What you should do.
What's needed is a word-for-word retyping of the entries below, pictures omitted.

Data for the task.
= = =
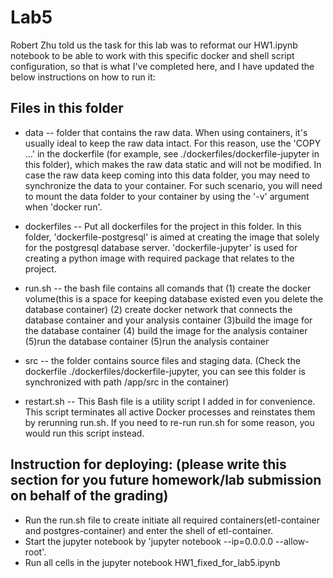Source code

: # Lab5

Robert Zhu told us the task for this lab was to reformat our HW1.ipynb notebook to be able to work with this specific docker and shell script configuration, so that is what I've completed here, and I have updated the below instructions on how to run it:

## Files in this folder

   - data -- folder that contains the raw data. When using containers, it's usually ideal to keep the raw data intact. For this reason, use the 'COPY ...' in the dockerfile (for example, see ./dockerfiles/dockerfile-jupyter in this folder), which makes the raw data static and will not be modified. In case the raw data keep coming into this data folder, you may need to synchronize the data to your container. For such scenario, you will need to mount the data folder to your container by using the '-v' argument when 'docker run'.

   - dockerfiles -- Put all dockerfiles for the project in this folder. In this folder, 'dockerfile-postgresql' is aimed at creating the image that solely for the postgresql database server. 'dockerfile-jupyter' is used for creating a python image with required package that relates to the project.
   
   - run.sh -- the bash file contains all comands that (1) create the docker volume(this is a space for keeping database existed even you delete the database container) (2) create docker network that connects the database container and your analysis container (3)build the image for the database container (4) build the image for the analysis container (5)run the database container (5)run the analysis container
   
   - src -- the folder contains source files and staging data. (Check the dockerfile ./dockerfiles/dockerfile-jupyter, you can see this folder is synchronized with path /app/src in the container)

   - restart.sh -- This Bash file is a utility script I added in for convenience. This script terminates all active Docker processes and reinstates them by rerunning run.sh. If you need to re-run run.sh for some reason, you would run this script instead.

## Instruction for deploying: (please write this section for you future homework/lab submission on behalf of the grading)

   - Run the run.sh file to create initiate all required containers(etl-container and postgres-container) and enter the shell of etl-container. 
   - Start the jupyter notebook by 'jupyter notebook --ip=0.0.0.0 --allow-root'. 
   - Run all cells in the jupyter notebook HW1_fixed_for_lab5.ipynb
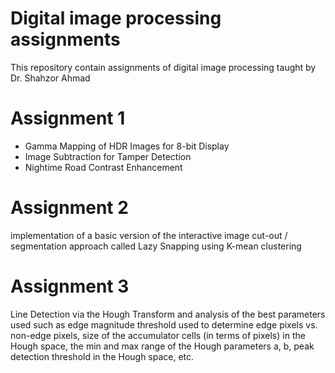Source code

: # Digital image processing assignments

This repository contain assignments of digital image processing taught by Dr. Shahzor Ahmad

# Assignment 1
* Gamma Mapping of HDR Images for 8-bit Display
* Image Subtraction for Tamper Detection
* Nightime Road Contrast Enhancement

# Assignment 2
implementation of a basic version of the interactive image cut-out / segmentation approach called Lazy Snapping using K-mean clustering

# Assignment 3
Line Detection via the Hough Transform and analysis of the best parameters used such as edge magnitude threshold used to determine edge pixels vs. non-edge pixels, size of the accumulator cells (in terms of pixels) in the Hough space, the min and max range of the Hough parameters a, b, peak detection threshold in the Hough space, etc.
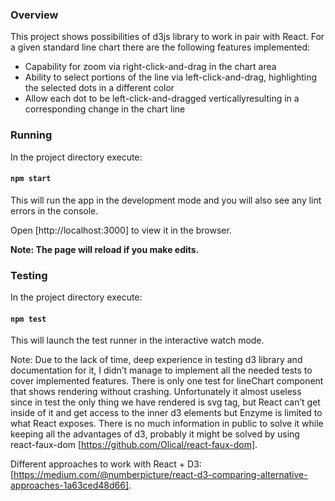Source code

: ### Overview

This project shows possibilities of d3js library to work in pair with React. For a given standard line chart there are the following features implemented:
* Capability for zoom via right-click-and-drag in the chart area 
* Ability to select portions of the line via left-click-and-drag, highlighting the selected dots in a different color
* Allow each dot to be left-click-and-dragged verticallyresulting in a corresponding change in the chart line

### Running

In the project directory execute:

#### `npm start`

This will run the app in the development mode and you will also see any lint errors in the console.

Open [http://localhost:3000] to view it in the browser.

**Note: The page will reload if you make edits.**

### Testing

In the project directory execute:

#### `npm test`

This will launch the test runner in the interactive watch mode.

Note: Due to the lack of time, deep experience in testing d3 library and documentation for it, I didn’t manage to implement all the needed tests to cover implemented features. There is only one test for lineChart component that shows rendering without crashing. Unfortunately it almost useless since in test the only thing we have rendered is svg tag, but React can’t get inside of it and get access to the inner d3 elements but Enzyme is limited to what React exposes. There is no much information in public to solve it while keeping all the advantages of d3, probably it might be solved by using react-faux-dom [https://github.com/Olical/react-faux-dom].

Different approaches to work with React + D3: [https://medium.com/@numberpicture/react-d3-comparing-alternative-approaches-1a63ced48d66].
= = =
The answer.
Source code

: # Lab5

Robert Zhu told us the task for this lab was to reformat our HW1.ipynb notebook to be able to work with this specific docker and shell script configuration, so that is what I've completed here, and I have updated the below instructions on how to run it:

## Files in this folder

   - data -- folder that contains the raw data. When using containers, it's usually ideal to keep the raw data intact. For this reason, use the 'COPY ...' in the dockerfile (for example, see ./dockerfiles/dockerfile-jupyter in this folder), which makes the raw data static and will not be modified. In case the raw data keep coming into this data folder, you may need to synchronize the data to your container. For such scenario, you will need to mount the data folder to your container by using the '-v' argument when 'docker run'.

   - dockerfiles -- Put all dockerfiles for the project in this folder. In this folder, 'dockerfile-postgresql' is aimed at creating the image that solely for the postgresql database server. 'dockerfile-jupyter' is used for creating a python image with required package that relates to the project.
   
   - run.sh -- the bash file contains all comands that (1) create the docker volume(this is a space for keeping database existed even you delete the database container) (2) create docker network that connects the database container and your analysis container (3)build the image for the database container (4) build the image for the analysis container (5)run the database container (5)run the analysis container
   
   - src -- the folder contains source files and staging data. (Check the dockerfile ./dockerfiles/dockerfile-jupyter, you can see this folder is synchronized with path /app/src in the container)

   - restart.sh -- This Bash file is a utility script I added in for convenience. This script terminates all active Docker processes and reinstates them by rerunning run.sh. If you need to re-run run.sh for some reason, you would run this script instead.

## Instruction for deploying: (please write this section for you future homework/lab submission on behalf of the grading)

   - Run the run.sh file to create initiate all required containers(etl-container and postgres-container) and enter the shell of etl-container. 
   - Start the jupyter notebook by 'jupyter notebook --ip=0.0.0.0 --allow-root'. 
   - Run all cells in the jupyter notebook HW1_fixed_for_lab5.ipynb
Source code

: # Digital image processing assignments

This repository contain assignments of digital image processing taught by Dr. Shahzor Ahmad

# Assignment 1
* Gamma Mapping of HDR Images for 8-bit Display
* Image Subtraction for Tamper Detection
* Nightime Road Contrast Enhancement

# Assignment 2
implementation of a basic version of the interactive image cut-out / segmentation approach called Lazy Snapping using K-mean clustering

# Assignment 3
Line Detection via the Hough Transform and analysis of the best parameters used such as edge magnitude threshold used to determine edge pixels vs. non-edge pixels, size of the accumulator cells (in terms of pixels) in the Hough space, the min and max range of the Hough parameters a, b, peak detection threshold in the Hough space, etc.
Source code

: ### Overview

This project shows possibilities of d3js library to work in pair with React. For a given standard line chart there are the following features implemented:
* Capability for zoom via right-click-and-drag in the chart area 
* Ability to select portions of the line via left-click-and-drag, highlighting the selected dots in a different color
* Allow each dot to be left-click-and-dragged verticallyresulting in a corresponding change in the chart line

### Running

In the project directory execute:

#### `npm start`

This will run the app in the development mode and you will also see any lint errors in the console.

Open [http://localhost:3000] to view it in the browser.

**Note: The page will reload if you make edits.**

### Testing

In the project directory execute:

#### `npm test`

This will launch the test runner in the interactive watch mode.

Note: Due to the lack of time, deep experience in testing d3 library and documentation for it, I didn’t manage to implement all the needed tests to cover implemented features. There is only one test for lineChart component that shows rendering without crashing. Unfortunately it almost useless since in test the only thing we have rendered is svg tag, but React can’t get inside of it and get access to the inner d3 elements but Enzyme is limited to what React exposes. There is no much information in public to solve it while keeping all the advantages of d3, probably it might be solved by using react-faux-dom [https://github.com/Olical/react-faux-dom].

Different approaches to work with React + D3: [https://medium.com/@numberpicture/react-d3-comparing-alternative-approaches-1a63ced48d66].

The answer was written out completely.